What is needed:
I'd like an exact copy of every line from the start of the entries below through the line containing "发表于 2025-10-3 19:27", please.
========================
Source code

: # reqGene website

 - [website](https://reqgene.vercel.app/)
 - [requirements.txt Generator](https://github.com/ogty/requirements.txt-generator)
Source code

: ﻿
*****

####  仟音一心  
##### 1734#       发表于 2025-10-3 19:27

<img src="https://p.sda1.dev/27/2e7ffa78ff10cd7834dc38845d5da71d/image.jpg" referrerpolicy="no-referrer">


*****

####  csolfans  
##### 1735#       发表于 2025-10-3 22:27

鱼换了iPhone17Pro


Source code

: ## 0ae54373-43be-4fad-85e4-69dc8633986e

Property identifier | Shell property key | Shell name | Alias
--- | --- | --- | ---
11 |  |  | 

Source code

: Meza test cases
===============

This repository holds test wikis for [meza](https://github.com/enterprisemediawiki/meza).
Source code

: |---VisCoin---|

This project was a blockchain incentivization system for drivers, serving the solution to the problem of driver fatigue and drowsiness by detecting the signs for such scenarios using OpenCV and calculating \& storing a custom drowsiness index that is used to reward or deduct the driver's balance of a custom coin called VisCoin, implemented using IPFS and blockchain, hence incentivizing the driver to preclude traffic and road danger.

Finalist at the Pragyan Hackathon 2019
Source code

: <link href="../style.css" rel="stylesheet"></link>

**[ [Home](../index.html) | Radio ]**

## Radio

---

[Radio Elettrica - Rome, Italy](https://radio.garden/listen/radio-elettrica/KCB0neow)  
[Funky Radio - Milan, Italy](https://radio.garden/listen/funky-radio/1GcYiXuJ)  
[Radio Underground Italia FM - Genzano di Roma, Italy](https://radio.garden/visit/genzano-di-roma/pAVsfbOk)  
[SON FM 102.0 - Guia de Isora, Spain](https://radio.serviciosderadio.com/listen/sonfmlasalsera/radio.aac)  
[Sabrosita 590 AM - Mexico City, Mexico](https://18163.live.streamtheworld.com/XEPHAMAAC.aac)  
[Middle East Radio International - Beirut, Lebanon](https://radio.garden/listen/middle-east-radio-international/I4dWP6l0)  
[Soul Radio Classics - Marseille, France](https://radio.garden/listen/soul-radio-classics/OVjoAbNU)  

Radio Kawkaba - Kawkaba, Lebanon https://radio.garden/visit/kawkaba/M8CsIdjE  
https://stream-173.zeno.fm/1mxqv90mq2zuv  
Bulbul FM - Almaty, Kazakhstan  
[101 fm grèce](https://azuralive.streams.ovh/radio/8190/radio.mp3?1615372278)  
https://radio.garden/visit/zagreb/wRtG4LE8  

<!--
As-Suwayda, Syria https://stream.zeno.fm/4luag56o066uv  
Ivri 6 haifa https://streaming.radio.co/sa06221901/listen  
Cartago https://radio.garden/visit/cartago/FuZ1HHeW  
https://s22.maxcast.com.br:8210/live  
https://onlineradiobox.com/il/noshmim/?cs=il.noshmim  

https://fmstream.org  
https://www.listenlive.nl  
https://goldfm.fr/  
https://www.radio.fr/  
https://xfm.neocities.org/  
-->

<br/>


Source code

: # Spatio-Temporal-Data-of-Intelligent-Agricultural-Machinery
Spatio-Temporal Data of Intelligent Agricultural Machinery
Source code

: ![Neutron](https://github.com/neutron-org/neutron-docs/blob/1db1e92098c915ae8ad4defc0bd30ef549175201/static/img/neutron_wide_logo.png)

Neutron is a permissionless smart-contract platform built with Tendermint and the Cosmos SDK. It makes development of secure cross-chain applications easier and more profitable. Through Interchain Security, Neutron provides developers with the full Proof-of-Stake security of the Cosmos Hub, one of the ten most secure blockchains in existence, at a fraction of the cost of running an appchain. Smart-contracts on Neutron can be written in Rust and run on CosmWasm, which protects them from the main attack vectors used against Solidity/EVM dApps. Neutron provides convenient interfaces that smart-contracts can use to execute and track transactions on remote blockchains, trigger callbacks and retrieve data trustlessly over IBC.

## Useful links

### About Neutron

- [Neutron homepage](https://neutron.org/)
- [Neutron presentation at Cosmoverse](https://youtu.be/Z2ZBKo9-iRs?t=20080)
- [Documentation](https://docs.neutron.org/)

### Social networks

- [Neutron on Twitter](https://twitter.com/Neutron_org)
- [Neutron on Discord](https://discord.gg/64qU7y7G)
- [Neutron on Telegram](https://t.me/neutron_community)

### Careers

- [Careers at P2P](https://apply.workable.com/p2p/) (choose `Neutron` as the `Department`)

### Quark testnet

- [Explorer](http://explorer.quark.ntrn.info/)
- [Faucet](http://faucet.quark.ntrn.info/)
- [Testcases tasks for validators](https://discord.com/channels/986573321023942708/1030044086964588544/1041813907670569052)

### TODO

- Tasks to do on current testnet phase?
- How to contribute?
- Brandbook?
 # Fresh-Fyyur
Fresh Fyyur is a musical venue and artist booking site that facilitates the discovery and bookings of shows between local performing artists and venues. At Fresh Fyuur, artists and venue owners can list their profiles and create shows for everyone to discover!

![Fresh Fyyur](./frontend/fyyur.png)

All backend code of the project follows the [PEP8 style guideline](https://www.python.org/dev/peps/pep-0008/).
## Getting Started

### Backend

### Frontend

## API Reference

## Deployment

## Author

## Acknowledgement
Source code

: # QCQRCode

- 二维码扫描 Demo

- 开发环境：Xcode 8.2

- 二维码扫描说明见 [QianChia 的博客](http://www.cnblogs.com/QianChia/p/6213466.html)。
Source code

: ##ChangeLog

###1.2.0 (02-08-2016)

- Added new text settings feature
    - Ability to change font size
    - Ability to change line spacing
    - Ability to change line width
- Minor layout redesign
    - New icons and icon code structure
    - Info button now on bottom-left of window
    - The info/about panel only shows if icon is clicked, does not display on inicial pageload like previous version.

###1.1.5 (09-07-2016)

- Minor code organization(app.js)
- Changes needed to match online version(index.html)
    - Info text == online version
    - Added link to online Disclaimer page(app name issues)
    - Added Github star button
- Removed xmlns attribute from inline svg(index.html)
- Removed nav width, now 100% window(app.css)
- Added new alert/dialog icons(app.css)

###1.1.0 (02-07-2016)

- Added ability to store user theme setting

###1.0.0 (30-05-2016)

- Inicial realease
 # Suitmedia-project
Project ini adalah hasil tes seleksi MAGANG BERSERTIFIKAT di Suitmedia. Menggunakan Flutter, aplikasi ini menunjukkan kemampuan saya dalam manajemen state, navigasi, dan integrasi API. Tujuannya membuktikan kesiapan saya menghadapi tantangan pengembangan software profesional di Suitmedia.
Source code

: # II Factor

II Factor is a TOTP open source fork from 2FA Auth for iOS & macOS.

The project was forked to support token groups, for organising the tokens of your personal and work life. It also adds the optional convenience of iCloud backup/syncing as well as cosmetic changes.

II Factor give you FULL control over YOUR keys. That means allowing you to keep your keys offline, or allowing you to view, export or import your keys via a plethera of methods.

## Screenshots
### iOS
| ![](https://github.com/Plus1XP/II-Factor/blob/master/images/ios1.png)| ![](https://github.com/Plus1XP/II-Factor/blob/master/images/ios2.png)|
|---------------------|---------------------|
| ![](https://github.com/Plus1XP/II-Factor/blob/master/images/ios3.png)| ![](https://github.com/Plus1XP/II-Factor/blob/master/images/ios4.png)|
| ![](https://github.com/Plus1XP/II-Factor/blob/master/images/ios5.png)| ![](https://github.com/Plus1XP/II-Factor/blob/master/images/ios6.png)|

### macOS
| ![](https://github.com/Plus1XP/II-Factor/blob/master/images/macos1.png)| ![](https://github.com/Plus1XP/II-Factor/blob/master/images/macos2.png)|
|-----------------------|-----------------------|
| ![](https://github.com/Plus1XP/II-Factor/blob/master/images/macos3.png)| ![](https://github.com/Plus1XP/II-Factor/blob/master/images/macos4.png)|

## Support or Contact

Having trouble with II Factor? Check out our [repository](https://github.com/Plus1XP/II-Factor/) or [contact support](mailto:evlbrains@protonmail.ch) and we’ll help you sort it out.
========================
Reply:
Source code

: # reqGene website

 - [website](https://reqgene.vercel.app/)
 - [requirements.txt Generator](https://github.com/ogty/requirements.txt-generator)
Source code

: ﻿
*****

####  仟音一心  
##### 1734#       发表于 2025-10-3 19:27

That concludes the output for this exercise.